Ken Imoto · 2026-05-28 · via DEV Community

I have a production Claude agent that has been running for about four months. It does code review on incoming PRs, drafts changelog entries, and occasionally summarizes a Slack channel. Nothing exotic. Nothing the marketing pages would put on a banner.

It was burning 5.2 million tokens a month. I knew that because Anthropic's invoice told me. What the invoice did not tell me was where the tokens were going. The agent's logs said "PR-1234 reviewed in 3 turns, 14k tokens." That math should not add up to 5.2M unless the agent is reviewing roughly 370 PRs a month. The team ships about 80 PRs a month.

So I turned on per-call tracing for 30 days. By the end of the month I had found four bottlenecks the existing logs were structurally unable to surface. Together they were eating 47% of the monthly token bill while contributing zero new behavior.

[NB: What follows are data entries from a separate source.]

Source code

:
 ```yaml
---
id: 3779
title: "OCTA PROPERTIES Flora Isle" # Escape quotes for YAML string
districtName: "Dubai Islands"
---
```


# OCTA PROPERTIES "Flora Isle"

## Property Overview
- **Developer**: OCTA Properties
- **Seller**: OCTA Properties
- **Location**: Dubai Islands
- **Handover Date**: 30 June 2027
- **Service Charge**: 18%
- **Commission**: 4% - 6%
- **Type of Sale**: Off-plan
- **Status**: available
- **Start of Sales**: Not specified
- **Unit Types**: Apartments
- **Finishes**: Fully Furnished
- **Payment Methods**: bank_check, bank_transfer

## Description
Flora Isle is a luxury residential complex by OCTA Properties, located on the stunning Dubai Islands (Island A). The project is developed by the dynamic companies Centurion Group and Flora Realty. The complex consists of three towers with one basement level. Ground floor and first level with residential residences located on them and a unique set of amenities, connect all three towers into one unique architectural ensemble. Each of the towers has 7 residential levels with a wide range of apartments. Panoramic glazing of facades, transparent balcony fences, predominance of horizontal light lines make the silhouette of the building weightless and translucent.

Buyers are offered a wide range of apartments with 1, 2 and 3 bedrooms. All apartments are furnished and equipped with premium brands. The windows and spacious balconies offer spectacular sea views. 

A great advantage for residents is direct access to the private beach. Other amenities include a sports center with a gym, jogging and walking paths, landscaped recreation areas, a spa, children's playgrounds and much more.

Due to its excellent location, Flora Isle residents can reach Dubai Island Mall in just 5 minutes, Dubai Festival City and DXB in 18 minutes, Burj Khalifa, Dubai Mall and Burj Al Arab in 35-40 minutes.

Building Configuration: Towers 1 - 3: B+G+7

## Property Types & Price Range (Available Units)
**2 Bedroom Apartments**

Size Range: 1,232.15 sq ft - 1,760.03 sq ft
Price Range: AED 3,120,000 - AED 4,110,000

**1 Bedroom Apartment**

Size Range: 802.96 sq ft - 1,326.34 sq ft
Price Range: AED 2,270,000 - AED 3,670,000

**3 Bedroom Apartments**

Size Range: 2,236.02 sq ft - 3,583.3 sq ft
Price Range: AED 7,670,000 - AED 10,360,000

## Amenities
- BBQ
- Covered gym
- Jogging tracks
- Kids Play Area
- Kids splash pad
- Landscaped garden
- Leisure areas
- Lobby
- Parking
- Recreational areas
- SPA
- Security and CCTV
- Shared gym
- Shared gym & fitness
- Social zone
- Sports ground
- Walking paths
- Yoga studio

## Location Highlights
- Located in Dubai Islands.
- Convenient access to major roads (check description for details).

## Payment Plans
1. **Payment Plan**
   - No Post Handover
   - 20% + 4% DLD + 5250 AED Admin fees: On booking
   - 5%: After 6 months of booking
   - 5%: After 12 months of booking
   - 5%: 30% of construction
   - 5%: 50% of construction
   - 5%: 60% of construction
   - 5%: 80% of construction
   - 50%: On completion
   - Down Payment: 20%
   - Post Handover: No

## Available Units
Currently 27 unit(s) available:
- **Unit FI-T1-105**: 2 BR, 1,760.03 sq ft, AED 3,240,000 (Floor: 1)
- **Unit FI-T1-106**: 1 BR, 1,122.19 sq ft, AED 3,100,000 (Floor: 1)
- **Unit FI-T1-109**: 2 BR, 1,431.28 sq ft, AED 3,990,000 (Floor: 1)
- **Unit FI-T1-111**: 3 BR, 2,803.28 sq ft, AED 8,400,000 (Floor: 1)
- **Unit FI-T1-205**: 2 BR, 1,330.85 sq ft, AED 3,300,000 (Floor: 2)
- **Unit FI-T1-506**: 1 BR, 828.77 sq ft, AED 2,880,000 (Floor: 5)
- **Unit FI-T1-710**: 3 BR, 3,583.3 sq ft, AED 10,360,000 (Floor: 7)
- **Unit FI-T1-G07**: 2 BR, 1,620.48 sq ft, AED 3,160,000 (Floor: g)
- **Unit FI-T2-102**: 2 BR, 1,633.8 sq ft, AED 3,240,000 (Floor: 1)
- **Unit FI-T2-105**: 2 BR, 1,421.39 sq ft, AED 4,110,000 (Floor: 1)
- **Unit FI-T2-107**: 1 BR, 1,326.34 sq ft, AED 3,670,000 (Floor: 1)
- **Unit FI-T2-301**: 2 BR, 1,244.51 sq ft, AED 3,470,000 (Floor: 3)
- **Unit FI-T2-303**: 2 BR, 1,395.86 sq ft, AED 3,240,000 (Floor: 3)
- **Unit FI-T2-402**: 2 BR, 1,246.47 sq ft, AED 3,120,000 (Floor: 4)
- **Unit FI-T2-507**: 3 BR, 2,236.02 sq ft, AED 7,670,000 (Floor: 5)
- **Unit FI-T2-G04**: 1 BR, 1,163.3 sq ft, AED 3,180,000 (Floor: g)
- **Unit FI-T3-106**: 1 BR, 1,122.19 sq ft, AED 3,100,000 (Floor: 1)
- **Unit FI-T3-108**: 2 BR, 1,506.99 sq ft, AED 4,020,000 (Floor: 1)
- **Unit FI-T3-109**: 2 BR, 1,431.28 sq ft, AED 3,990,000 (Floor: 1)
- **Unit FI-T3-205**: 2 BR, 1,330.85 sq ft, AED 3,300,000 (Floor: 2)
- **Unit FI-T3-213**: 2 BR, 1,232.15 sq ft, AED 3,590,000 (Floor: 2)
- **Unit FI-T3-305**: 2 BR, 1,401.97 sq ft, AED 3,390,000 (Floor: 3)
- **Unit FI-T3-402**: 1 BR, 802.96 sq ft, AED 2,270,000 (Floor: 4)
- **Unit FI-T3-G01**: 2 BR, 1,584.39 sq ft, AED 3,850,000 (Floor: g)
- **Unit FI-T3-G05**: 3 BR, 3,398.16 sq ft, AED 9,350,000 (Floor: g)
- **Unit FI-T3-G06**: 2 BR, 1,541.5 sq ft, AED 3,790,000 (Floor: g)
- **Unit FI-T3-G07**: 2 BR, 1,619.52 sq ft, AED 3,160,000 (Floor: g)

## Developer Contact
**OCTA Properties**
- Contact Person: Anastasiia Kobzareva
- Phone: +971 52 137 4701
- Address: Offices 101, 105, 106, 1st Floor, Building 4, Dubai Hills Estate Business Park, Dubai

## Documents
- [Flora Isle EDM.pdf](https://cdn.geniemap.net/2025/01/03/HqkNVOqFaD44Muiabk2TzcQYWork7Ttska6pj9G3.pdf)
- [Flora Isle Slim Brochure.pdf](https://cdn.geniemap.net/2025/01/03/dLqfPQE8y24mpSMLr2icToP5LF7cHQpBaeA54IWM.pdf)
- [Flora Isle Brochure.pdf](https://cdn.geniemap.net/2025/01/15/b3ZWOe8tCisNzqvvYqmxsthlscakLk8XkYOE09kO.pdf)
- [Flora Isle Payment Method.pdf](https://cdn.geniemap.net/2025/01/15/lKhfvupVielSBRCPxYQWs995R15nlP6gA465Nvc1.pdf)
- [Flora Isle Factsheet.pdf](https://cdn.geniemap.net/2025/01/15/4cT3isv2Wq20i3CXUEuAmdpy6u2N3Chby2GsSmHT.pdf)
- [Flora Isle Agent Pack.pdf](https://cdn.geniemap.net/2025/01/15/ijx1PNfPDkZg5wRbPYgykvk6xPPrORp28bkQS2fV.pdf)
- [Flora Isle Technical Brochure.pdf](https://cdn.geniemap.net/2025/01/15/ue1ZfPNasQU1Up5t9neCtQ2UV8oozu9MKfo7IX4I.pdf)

Fixing them cut the bill in half without changing what the agent does.

This post is the four bottlenecks, the trace query that found each one, and the fix.

Four hidden bottlenecks ate 47% of monthly tokens — tool-call retry loop, context re-fetch, sub-agent duplication, sycophancy preamble

What I instrumented

I am not going to claim a perfect setup. What I did was the smallest amount of tracing that gave me ground truth. Specifically:

  • One span per LLM call (anthropic.messages.create) with attributes {model, input_tokens, output_tokens, cached_tokens, stop_reason}
  • One span per tool call (tool.call) with {server_name, tool_name, input_size_bytes, output_size_bytes, duration_ms, error}
  • One span per "agent turn" wrapping both LLM call and tool calls
  • Trace IDs threaded through every sub-agent spawn so I could group by the originating PR

I used OpenTelemetry with the GenAI semantic conventions (the 2026-03 revision, which is the one most exporters agree on right now). Storage was Pydantic Logfire because it groks the GenAI attributes out of the box and the free tier covered 30 days of one agent. Helicone and Langfuse work fine too; the brand of the dashboard does not matter, the per-call span does.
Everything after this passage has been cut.